Sunday, 21 August 2005

Scent of a Woman (1992) - ickleReview (video from TV)

Al Pacino shines as a blind ex-Army Lieutenant Colonel who's a right ol' bastard. Chris O'Donnell is Charlie Simms, a prep school scholarship student from Oregon who chaperones the Colonel on a Thanksgiving weekend jaunt to Manhattan, where the Colonel splashes out on a suite at the Waldorf Astoria, dinner at the Oak Room, high class prostitutes and tailor-made suits - living it up before he plans to blow his brains out. Charlie carries the weight of the word upon his shoulders having witnessed some misbehaviour back at school but refusing to name the culprits, thereby keeping his honour among the rich kids but jeopardizing his chances of going to Harvard.

This film is so bursting with schmalz that Al Pacino has to carry the weight of the whole film upon his shoulders. But, being Pacino, he pulls it off - and indeed won a Best Actor Oscar for it (not that that means anything). Of course it was an Academy Award vehicle with the rest of the acting so hammy and stilted you could almost smell, nay taste, not the scent of a woman, but the stench of bacon fat-soaked cardboard. Philip Seymour Hoffman plays the spoilt rich kid who won't squeal but then gets his powerful daddy to help him out of a jam. James Rebhorn turns out his conventional authority-figure character acting as headmaster Mr Trask, the victim of the practical joke that causes so much trouble for Charlie.

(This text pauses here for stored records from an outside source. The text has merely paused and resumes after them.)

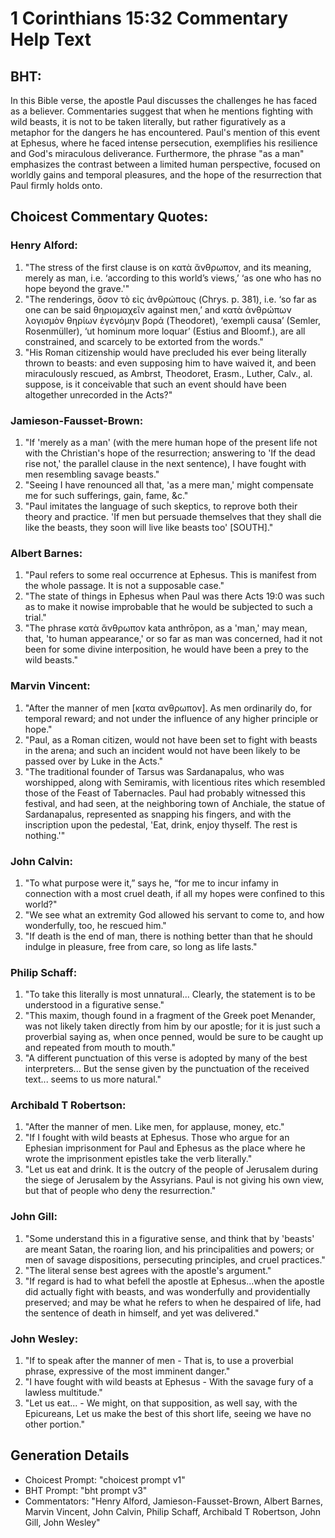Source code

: # 1 Corinthians 15:32 Commentary Help Text

## BHT:
In this Bible verse, the apostle Paul discusses the challenges he has faced as a believer. Commentaries suggest that when he mentions fighting with wild beasts, it is not to be taken literally, but rather figuratively as a metaphor for the dangers he has encountered. Paul's mention of this event at Ephesus, where he faced intense persecution, exemplifies his resilience and God's miraculous deliverance. Furthermore, the phrase "as a man" emphasizes the contrast between a limited human perspective, focused on worldly gains and temporal pleasures, and the hope of the resurrection that Paul firmly holds onto.

## Choicest Commentary Quotes:
### Henry Alford:
1. "The stress of the first clause is on κατὰ ἄνθρωπον, and its meaning, merely as man, i.e. ‘according to this world’s views,’ ‘as one who has no hope beyond the grave.'" 
2. "The renderings, ὅσον τὸ εἰς ἀνθρώπους (Chrys. p. 381), i.e. ‘so far as one can be said θηριομαχεῖν against men,’ and κατὰ ἀνθρώπων λογισμὸν θηρίων ἐγενόμην βορά (Theodoret), ‘exempli causa’ (Semler, Rosenmüller), ‘ut hominum more loquar’ (Estius and Bloomf.), are all constrained, and scarcely to be extorted from the words."
3. "His Roman citizenship would have precluded his ever being literally thrown to beasts: and even supposing him to have waived it, and been miraculously rescued, as Ambrst, Theodoret, Erasm., Luther, Calv., al. suppose, is it conceivable that such an event should have been altogether unrecorded in the Acts?"

### Jamieson-Fausset-Brown:
1. "If 'merely as a man' (with the mere human hope of the present life not with the Christian's hope of the resurrection; answering to 'If the dead rise not,' the parallel clause in the next sentence), I have fought with men resembling savage beasts." 
2. "Seeing I have renounced all that, 'as a mere man,' might compensate me for such sufferings, gain, fame, &c." 
3. "Paul imitates the language of such skeptics, to reprove both their theory and practice. 'If men but persuade themselves that they shall die like the beasts, they soon will live like beasts too' [SOUTH]."

### Albert Barnes:
1) "Paul refers to some real occurrence at Ephesus. This is manifest from the whole passage. It is not a supposable case."
2) "The state of things in Ephesus when Paul was there Acts 19:0 was such as to make it nowise improbable that he would be subjected to such a trial."
3) "The phrase κατὰ ἄνθρωπον kata anthrōpon, as a 'man,' may mean, that, 'to human appearance,' or so far as man was concerned, had it not been for some divine interposition, he would have been a prey to the wild beasts."

### Marvin Vincent:
1. "After the manner of men [κατα ανθρωπον]. As men ordinarily do, for temporal reward; and not under the influence of any higher principle or hope."
2. "Paul, as a Roman citizen, would not have been set to fight with beasts in the arena; and such an incident would not have been likely to be passed over by Luke in the Acts."
3. "The traditional founder of Tarsus was Sardanapalus, who was worshipped, along with Semiramis, with licentious rites which resembled those of the Feast of Tabernacles. Paul had probably witnessed this festival, and had seen, at the neighboring town of Anchiale, the statue of Sardanapalus, represented as snapping his fingers, and with the inscription upon the pedestal, 'Eat, drink, enjoy thyself. The rest is nothing.'"

### John Calvin:
1. "To what purpose were it,” says he, “for me to incur infamy in connection with a most cruel death, if all my hopes were confined to this world?"
2. "We see what an extremity God allowed his servant to come to, and how wonderfully, too, he rescued him."
3. "If death is the end of man, there is nothing better than that he should indulge in pleasure, free from care, so long as life lasts."

### Philip Schaff:
1. "To take this literally is most unnatural... Clearly, the statement is to be understood in a figurative sense." 
2. "This maxim, though found in a fragment of the Greek poet Menander, was not likely taken directly from him by our apostle; for it is just such a proverbial saying as, when once penned, would be sure to be caught up and repeated from mouth to mouth."
3. "A different punctuation of this verse is adopted by many of the best interpreters... But the sense given by the punctuation of the received text... seems to us more natural."

### Archibald T Robertson:
1. "After the manner of men. Like men, for applause, money, etc." 
2. "If I fought with wild beasts at Ephesus. Those who argue for an Ephesian imprisonment for Paul and Ephesus as the place where he wrote the imprisonment epistles take the verb literally."
3. "Let us eat and drink. It is the outcry of the people of Jerusalem during the siege of Jerusalem by the Assyrians. Paul is not giving his own view, but that of people who deny the resurrection."

### John Gill:
1. "Some understand this in a figurative sense, and think that by 'beasts' are meant Satan, the roaring lion, and his principalities and powers; or men of savage dispositions, persecuting principles, and cruel practices."
2. "The literal sense best agrees with the apostle's argument."
3. "If regard is had to what befell the apostle at Ephesus...when the apostle did actually fight with beasts, and was wonderfully and providentially preserved; and may be what he refers to when he despaired of life, had the sentence of death in himself, and yet was delivered."

### John Wesley:
1. "If to speak after the manner of men - That is, to use a proverbial phrase, expressive of the most imminent danger."
2. "I have fought with wild beasts at Ephesus - With the savage fury of a lawless multitude."
3. "Let us eat... - We might, on that supposition, as well say, with the Epicureans, Let us make the best of this short life, seeing we have no other portion."


## Generation Details
- Choicest Prompt: "choicest prompt v1"
- BHT Prompt: "bht prompt v3"
- Commentators: "Henry Alford, Jamieson-Fausset-Brown, Albert Barnes, Marvin Vincent, John Calvin, Philip Schaff, Archibald T Robertson, John Gill, John Wesley"
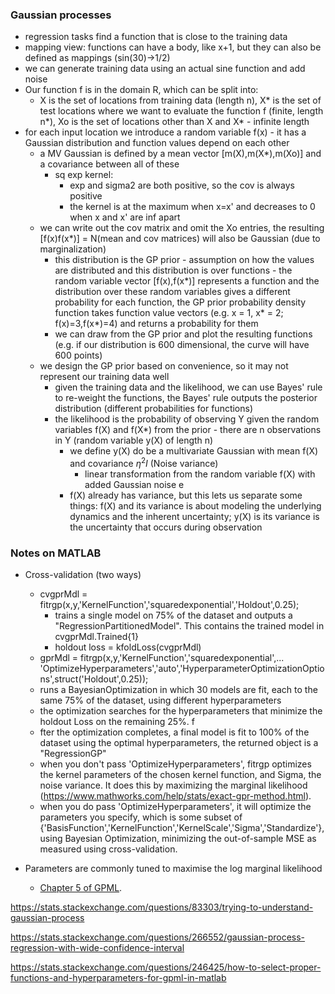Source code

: ### Gaussian processes

- regression tasks find a function that is close to the training data
- mapping view: functions can have a body, like x+1, but they can also be defined as mappings (sin(30)->1/2)
- we can generate training data using an actual sine function and add noise
- Our function f is in the domain R, which can be split into:
  - X is the set of locations from training data (length n), X* is the set of test locations where we want to evaluate the function f (finite, length n*), Xo is the set of locations other than X and X* - infinite length
- for each input location we introduce a random variable f(x) - it has a Gaussian distribution and function values depend on each other 
  - a MV Gaussian is defined by a mean vector [m(X),m(X*),m(Xo)] and a covariance between all of these
    - sq exp kernel:
      - exp and sigma2 are both positive, so the cov is always positive
      - the kernel is at the maximum when x=x' and decreases to 0 when x and x' are inf apart
  - we can write out the cov matrix and omit the Xo entries, the resulting [f(x)f(x*)] = N(mean and cov matrices) will also be Gaussian (due to marginalization)
    - this distribution is the GP prior - assumption on how the values are distributed and this distribution is over functions - the random variable vector [f(x),f(x\*)] represents a function and the distribution over these random variables gives a different probability for each function, the GP prior probability density function takes function value vectors (e.g. x = 1, x* = 2; f(x)=3,f(x*)=4) and returns a probability for them
    - we can draw from the GP prior and plot the resulting functions (e.g. if our distribution is 600 dimensional, the curve will have 600 points)
  - we design the GP prior based on convenience, so it may not represent our training data well 
    - given the training data and the likelihood, we can use Bayes' rule to re-weight the functions, the Bayes' rule outputs the posterior distribution (different probabilities for functions)
    - the likelihood is the probability of observing Y given the random variables f(X) and f(X*) from the prior - there are n observations in Y (random variable y(X) of length n)
      - we define y(X) do be a multivariate Gaussian with mean f(X) and covariance $\eta^2I$ (Noise variance)
        - linear transformation from the random variable f(X) with added Gaussian noise e
      - f(X) already has variance, but this lets us separate some things: f(X) and its variance is about modeling the underlying dynamics and the inherent uncertainty; y(X) is its variance is the uncertainty that occurs during observation

### Notes on MATLAB

- Cross-validation (two ways)
  - cvgprMdl = fitrgp(x,y,'KernelFunction','squaredexponential','Holdout',0.25);
    - trains a single model on 75% of the dataset and outputs a "RegressionPartitionedModel". This contains the trained model in cvgprMdl.Trained{1}
    - holdout loss = kfoldLoss(cvgprMdl)
  -  gprMdl = fitrgp(x,y,'KernelFunction','squaredexponential',... 'OptimizeHyperparameters','auto','HyperparameterOptimizationOptions',struct('Holdout',0.25));
    - runs a BayesianOptimization in which 30 models are fit, each to the same 75% of the dataset, using different hyperparameters
    - the optimization searches for the hyperparameters that minimize the holdout Loss on the remaining 25%. f
    - fter the optimization completes, a final model is fit to 100% of the dataset using the optimal hyperparameters, the returned object is a "RegressionGP"
  - when you don't pass 'OptimizeHyperparameters', fitrgp optimizes the kernel parameters of the chosen kernel function, and Sigma, the noise variance. It does this by maximizing the marginal likelihood (https://www.mathworks.com/help/stats/exact-gpr-method.html). 
  - when you do pass 'OptimizeHyperparameters', it will optimize the parameters you specify, which is some subset of {'BasisFunction','KernelFunction','KernelScale','Sigma','Standardize'}, using Bayesian Optimization, minimizing the out-of-sample MSE as measured using cross-validation.

- Parameters are commonly tuned to maximise the log marginal likelihood
  -  [Chapter 5 of GPML](http://www.gaussianprocess.org/gpml/chapters/RW5.pdf).

https://stats.stackexchange.com/questions/83303/trying-to-understand-gaussian-process

https://stats.stackexchange.com/questions/266552/gaussian-process-regression-with-wide-confidence-interval

https://stats.stackexchange.com/questions/246425/how-to-select-proper-functions-and-hyperparameters-for-gpml-in-matlab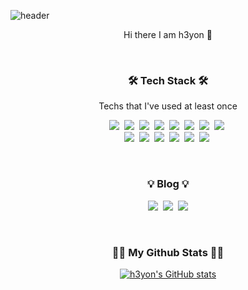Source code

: ![header](https://capsule-render.vercel.app/api?type=waving&color=gradient&height=320&section=header&text=h3yon%20github&fontSize=70)

<p align='center'> Hi there I am h3yon 👋 </p>
<br>
<h3 align="center">🛠 Tech Stack 🛠</h3>

<p align="center"> Techs that I've used at least once </p>

<p align="center">
  <img src="https://img.shields.io/badge/Python-3766AB?style=flat-square&logo=Python&logoColor=white"/></a>&nbsp 
  <img src="https://img.shields.io/badge/Java-007396?style=flat-square&logo=Java&logoColor=white"/></a>&nbsp 
  <img src="https://img.shields.io/badge/C++-00599C?style=flat-square&logo=C%2B%2B&logoColor=white"/></a>&nbsp 
  <img src="https://img.shields.io/badge/C-A8B9CC?style=flat-square&logo=C&logoColor=white"/></a>&nbsp 
  <img src="https://img.shields.io/badge/Javascript-ffb13b?style=flat-square&logo=javascript&logoColor=white"/></a>&nbsp 
  <img src="https://img.shields.io/badge/css-1572B6?style=flat-square&logo=css3&logoColor=white"/></a>&nbsp 
  <img src="https://img.shields.io/badge/HTML-E34F26?style=flat-square&logo=html5&logoColor=white"/></a>&nbsp 
  <img src="https://img.shields.io/badge/PHP-777BB4?style=flat-square&logo=php&logoColor=white"/></a>&nbsp 
  <br>
  <img src="https://img.shields.io/badge/SpringBoot-6DB33F?style=flat-square&logo=Spring&logoColor=white"/></a>&nbsp 
  <img src="https://img.shields.io/badge/Nodejs-339933?style=flat-square&logo=Node.js &logoColor=white"/></a>&nbsp 
  <img src="https://img.shields.io/badge/Mysql-E6B91E?style=flat-square&logo=MySql&logoColor=white"/></a>&nbsp 
  <img src="https://img.shields.io/badge/OpenCV-5C3EE8?style=flat-square&logo=OpenCV&logoColor=white"/></a>&nbsp 
  <img src="https://img.shields.io/badge/aws-333664?style=flat-square&logo=amazon-aws&logoColor=white"/></a>&nbsp 
  <img src="https://img.shields.io/badge/Jenkins-D24939?style=flat-square&logo=Jenkins&logoColor=white"/></a>&nbsp 
</p>

<br>

<h3 align="center">💡 Blog 💡</h3>

<div align="center" style="text-align:center">
  <p align="center">
  <a href="https://h3yon.github.io/"><img src="https://img.shields.io/badge/Tech%20Blog-512BD4?style=flat-square&logo=Github&logoColor=white&link=https://h3yon.github.io/"/></a>&nbsp
  <a href="https://happylulurara.tistory.com/"><img src="https://img.shields.io/badge/Tech%20Blog-11B48A?style=flat-square&logo=Tumblr&logoColor=white&link=https://happylulurara.tistory.com/"/></a>&nbsp
  <a href="mailto:khykhy1006@gmail.com"><img src="https://img.shields.io/badge/Gmail-d14836?style=flat-square&logo=Gmail&logoColor=white&link=khykhy1006@gmail.com"/></a>
</p>
</div>
  
<br>

<h3 align="center">👩‍💻 My Github Stats 👩‍💻</h3>
<div align="center">
  
  [![h3yon's GitHub stats](https://github-readme-stats.vercel.app/api?username=h3yon)](https://github.com/h3yon/github-readme-stats)
  
  </div>
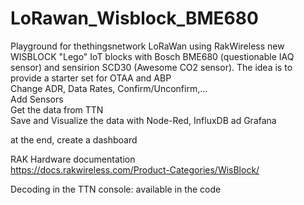 # LoRawan_Wisblock_BME680
Playground for thethingsnetwork LoRaWan using RakWireless new WISBLOCK "Lego" IoT blocks with Bosch BME680 (questionable IAQ sensor) and sensirion SCD30 (Awesome CO2 sensor).
The idea is to provide a starter set for OTAA and ABP<br>
Change ADR, Data Rates, Confirm/Unconfirm,...<br>
Add Sensors<br>
Get the data from TTN<br>
Save and Visualize the data with Node-Red, InfluxDB ad Grafana<br>

at the end, create a dashboard<br>


RAK Hardware documentation<br>
https://docs.rakwireless.com/Product-Categories/WisBlock/ <br>

Decoding in the TTN console: available in the code<br>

The scenes are long and drawn-out, like unbreakable Cheestrings®, making the film feel calorie-heavy at 157 minutes; but most of them feature Pacino and his honeysuckle bonecrunching voice, so it's good to loaf, if you like the taste. The title comes from the Colonel's ability to guess a woman's name, appearance and personality by the perfume she is wearing. He's a real womanizer, but has great charm and charisma; unlike preppy O'Donnell, so stiff he'd never be short of work as a bookend. There's a muddied moral pickle at the end, set up for a great speech by Pacino (but not quite at the standard of his half-time pep-talk in Any Given Sunday).

Nugget: thick tosh, but a glut of Pacino. A little heavy on the cheese.